MPPE convoca audiência pública para debater ordenamento urbano e comércio ambulante no Cabo de Santo Agostinho

Encontro será em 21 de maio, na Câmara Municipal, para buscar soluções para a “crescente tensão” entre poder público e população

Foto: Google Street View

O Ministério Público de Pernambuco (MPPE), por meio da 3ª Promotoria de Justiça de Defesa da Cidadania do Cabo de Santo Agostinho, com atuação na Ordem Urbanística e Habitação, convocou audiência pública para discutir o ordenamento do espaço urbano e a organização do comércio ambulante no município.

A convocação foi feita pelo Edital de Convocação de Audiência Pública nº 01/2026, assinado pela promotora de Justiça Evânia Cíntian de Aguiar Pereira em 31 de março de 2026.

A audiência está agendada para:

  • Data: 21/05/2026
  • Horário: 9h
  • Local: Câmara Municipal do Cabo de Santo Agostinho

O objetivo é tratar da execução da política pública de ordem urbanística, buscando soluções que garantam o devido ordenamento e a regular exploração de atividades comerciais e de prestação de serviços em logradouros públicos por ambulantes.

Conflito e ausência de solução para o comércio informal

O edital do MPPE destaca que a Promotoria de Justiça tem recebido reiteradas representações sobre a atuação do município do Cabo de Santo Agostinho no que diz respeito ao ordenamento do espaço urbano, especialmente quanto à organização do comércio ambulante nas ruas da cidade.

Apesar de diversas diligências extrajudiciais, audiências e a celebração de Termos de Ajustamento de Conduta (TACs) com o Poder Executivo Municipal e cidadãos, as informações colhidas indicam que a demanda “não foi resolvida” e, pelo contrário, mostra-se em uma “crescente tensão entre a Administração Pública e a população”.

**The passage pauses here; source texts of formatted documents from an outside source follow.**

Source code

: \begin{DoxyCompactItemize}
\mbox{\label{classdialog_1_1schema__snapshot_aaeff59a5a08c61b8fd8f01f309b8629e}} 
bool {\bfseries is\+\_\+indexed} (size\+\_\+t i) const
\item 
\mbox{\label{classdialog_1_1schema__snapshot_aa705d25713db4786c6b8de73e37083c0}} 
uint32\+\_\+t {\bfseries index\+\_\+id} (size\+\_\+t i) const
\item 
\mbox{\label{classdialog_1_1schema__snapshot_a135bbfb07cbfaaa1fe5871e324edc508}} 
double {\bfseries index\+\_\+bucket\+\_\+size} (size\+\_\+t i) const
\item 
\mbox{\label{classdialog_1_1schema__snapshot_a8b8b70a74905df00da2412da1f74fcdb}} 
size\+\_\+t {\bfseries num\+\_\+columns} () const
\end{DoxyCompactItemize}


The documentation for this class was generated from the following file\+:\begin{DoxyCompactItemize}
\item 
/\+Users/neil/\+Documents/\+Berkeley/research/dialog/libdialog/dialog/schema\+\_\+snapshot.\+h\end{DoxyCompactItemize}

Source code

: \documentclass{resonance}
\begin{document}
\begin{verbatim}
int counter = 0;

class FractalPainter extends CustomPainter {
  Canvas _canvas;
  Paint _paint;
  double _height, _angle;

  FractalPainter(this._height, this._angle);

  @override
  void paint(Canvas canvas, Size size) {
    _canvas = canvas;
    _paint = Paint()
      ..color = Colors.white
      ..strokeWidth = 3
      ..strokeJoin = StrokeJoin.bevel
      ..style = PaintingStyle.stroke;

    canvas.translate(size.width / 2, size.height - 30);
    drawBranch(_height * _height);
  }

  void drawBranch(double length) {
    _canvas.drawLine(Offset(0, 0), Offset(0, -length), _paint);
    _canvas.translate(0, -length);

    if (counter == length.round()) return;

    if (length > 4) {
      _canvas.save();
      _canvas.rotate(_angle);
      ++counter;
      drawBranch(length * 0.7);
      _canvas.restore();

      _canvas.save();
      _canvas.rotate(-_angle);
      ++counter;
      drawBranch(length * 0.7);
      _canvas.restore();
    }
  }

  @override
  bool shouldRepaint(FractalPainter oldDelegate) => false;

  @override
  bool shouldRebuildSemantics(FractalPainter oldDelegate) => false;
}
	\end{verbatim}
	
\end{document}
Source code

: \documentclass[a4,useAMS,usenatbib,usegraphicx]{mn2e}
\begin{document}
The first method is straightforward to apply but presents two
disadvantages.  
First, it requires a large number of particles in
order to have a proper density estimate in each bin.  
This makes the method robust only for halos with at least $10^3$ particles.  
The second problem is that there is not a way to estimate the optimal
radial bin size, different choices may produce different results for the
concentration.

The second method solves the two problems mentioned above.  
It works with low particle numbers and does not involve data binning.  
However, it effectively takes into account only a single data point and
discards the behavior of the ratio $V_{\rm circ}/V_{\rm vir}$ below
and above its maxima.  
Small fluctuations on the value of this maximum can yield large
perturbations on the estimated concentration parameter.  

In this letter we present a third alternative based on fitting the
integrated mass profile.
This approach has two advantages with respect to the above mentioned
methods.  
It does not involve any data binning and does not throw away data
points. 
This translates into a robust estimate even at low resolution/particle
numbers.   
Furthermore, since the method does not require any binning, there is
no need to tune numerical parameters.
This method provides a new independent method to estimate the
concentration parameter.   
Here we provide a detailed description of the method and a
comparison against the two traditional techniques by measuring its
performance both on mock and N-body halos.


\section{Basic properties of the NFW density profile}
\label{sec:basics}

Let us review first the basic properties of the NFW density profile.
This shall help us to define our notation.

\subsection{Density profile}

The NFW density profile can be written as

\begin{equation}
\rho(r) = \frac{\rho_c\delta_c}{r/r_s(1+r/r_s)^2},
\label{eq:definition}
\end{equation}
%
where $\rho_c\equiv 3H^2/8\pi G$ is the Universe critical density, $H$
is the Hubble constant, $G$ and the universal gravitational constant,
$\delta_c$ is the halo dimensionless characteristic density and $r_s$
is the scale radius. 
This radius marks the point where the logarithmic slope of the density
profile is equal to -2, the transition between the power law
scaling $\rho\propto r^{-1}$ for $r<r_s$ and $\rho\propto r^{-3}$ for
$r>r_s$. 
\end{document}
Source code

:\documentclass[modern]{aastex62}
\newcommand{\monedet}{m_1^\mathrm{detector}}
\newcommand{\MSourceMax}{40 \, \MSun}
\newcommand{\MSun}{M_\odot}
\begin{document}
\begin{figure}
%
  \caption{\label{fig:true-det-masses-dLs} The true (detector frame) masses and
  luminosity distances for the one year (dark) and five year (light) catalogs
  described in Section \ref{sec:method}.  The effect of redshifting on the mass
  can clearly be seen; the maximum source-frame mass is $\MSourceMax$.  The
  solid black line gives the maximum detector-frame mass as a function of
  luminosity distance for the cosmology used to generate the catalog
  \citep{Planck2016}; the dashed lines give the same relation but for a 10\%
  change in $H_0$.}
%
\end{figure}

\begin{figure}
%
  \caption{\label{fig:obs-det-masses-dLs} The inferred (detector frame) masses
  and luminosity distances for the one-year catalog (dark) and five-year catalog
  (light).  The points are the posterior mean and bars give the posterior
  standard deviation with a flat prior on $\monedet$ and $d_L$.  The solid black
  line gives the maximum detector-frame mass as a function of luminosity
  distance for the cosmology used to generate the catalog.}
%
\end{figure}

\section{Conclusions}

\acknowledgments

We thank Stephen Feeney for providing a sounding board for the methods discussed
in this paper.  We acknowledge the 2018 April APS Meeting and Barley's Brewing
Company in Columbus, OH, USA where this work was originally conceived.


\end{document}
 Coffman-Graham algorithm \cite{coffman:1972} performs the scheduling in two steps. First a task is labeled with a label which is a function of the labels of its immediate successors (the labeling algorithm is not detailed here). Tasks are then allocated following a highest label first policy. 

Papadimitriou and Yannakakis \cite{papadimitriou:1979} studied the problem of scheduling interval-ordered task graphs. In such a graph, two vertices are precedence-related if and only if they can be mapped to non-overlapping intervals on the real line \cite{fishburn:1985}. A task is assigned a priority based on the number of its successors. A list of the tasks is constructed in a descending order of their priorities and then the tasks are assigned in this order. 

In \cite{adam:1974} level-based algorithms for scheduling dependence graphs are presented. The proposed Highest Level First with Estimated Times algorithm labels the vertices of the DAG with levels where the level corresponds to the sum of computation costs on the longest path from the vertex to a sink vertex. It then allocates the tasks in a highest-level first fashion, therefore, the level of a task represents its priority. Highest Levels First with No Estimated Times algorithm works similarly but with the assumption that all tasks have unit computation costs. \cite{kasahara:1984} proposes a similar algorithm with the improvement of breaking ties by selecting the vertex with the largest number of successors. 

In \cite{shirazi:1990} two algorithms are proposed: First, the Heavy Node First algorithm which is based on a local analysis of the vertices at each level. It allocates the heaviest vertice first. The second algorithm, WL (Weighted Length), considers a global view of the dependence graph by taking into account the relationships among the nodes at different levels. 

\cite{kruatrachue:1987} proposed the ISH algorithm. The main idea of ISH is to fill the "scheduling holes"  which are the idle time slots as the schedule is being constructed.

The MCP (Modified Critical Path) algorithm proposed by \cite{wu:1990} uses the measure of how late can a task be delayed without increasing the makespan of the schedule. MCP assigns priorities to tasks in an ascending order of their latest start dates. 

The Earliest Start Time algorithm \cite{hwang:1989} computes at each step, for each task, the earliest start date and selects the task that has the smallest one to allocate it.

O Ministério Público ressalta a competência dos municípios para elaborar e implantar sua política de desenvolvimento urbano, visando o pleno desenvolvimento das funções sociais da cidade e o bem-estar dos habitantes. Além disso, invoca os valores sociais do trabalho e da livre iniciativa como fundamentos constitucionais, garantindo a liberdade de empreender e comercializar, com a ressalva de que limitações devem ser estabelecidas por lei.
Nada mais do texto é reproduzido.